Quer dizer, claro que pode ser tudo fruto de mera incompetência, primeiro-mundismo desenfreado, ou problema nos reversores, nunca se sabe. Mas, diante do que aparece à nossa frente todo dia, ninguém nos pode negar o direito de suspeitar que o que está acontecendo é outra grande jogada para faturar uma grana preta, desta feita com bem maior continuidade do que o kit de primeiros socorros. Imaginem, companheiros e companheiras de rebanho, um aparelhinho bem faturadinho em cada carro, o dono pagando, queira ou não queira. E um felizardo elenco de empresas rastreadoras com uma freguesia cativa, já tudo montado para atacar o novo mercado.
Sim, posso estar errado.

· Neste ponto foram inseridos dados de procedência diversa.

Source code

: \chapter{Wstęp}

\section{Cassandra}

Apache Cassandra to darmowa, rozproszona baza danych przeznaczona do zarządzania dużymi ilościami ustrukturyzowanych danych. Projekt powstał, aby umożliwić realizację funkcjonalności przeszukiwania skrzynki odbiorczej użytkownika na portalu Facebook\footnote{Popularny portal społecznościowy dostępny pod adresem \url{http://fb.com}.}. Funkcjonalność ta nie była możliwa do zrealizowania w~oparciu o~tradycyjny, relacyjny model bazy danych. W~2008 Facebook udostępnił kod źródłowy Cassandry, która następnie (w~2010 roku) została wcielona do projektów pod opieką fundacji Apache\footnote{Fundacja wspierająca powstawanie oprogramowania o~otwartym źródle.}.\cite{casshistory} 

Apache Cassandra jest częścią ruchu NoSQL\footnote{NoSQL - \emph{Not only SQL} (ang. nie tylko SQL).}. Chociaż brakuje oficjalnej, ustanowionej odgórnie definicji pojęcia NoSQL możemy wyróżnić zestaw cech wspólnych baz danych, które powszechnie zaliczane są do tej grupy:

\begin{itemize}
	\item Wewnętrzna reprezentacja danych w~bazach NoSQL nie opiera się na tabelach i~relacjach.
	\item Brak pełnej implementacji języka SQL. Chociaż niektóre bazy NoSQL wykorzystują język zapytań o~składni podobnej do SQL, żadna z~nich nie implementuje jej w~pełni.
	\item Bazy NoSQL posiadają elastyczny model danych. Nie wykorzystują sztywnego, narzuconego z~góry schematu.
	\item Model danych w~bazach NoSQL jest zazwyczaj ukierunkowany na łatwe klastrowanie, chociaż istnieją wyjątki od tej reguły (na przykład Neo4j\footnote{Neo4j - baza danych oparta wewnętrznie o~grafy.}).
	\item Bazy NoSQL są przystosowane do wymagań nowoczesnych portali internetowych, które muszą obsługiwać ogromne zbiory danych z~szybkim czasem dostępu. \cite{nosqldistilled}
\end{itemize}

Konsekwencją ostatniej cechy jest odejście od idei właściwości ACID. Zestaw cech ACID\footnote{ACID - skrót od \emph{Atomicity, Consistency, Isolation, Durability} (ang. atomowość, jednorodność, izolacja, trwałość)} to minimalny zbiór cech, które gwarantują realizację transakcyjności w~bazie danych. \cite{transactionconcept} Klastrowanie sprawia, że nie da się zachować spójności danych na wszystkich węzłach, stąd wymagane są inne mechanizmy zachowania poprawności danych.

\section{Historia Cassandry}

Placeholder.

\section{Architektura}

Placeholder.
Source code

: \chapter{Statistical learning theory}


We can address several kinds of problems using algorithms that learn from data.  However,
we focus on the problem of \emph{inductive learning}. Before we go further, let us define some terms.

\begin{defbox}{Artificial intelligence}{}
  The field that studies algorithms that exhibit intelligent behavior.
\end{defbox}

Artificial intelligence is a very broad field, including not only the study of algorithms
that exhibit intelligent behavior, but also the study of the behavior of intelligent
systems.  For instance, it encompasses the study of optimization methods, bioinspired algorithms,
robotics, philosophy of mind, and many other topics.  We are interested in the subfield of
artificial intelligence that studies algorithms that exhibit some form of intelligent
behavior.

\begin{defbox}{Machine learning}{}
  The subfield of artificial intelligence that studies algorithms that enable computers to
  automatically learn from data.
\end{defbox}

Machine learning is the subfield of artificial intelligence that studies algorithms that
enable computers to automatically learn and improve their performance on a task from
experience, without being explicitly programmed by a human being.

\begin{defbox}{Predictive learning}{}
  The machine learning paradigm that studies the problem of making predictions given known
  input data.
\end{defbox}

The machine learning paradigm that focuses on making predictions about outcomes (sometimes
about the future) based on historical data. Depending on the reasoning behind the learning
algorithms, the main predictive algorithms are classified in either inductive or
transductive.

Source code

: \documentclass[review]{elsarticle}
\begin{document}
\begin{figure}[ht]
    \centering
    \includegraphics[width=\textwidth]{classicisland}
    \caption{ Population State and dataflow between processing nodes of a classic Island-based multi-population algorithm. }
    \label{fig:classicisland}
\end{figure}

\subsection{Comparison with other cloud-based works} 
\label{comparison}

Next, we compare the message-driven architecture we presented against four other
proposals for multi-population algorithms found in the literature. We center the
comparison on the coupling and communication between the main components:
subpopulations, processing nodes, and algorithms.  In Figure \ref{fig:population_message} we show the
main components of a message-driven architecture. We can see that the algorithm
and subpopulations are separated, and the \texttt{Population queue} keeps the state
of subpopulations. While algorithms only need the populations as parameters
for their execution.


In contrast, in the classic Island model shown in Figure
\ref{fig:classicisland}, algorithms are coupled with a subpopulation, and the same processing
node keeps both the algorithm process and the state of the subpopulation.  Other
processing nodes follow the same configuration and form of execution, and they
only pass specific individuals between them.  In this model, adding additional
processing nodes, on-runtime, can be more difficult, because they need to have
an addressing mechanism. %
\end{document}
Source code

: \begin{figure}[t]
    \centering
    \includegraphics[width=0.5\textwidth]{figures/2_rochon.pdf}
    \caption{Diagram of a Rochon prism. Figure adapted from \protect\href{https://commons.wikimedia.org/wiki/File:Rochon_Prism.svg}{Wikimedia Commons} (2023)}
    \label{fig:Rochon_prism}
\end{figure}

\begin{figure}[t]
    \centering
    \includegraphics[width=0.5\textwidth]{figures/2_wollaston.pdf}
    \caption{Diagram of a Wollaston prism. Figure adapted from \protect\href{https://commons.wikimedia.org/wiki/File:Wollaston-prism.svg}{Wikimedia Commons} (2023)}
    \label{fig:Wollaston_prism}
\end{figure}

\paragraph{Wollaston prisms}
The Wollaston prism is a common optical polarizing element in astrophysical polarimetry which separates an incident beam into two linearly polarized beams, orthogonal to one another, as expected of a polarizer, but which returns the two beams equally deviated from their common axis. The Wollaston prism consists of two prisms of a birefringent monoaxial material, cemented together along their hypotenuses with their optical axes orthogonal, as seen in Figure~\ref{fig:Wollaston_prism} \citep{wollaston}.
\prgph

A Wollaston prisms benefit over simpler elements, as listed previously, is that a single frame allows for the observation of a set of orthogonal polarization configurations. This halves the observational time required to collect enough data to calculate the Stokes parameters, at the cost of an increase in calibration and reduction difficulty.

Todo dia lembro a admoestação do presidente, quanto a presumir a inocência do acusado até que seja provada sua culpa. E vejo o cuidado com que a Zelite política observa esse princípio, tanto assim que, pelo andar da carruagem, as cuidadosas investigações sobre o dr. Renan Calheiro deverão durar, se tanto, mais uns quinze anos, o dr. Tuma é ligeiro. Posso, posso estar errado, sim.
Pois desculpem se estou errado, mas para mim esse negócio é jogada, é mais uma mutreta impune e com a colaboração ativa do governo, é mais gente metendo a mão no bolso do cidadão, é a bandidagem geral que assola a nação se alastrando e enraizando por todas as áreas de atividade. Vamos engolir tudo calados outra vez? Bem, pelo menos eu resolvi que não ia ficar calado. E, sinceramente, se esse negócio não for derrubado, nunca mais levo a sério reclamação ou queixa de ninguém, vou concluir que reclamam mas gostam.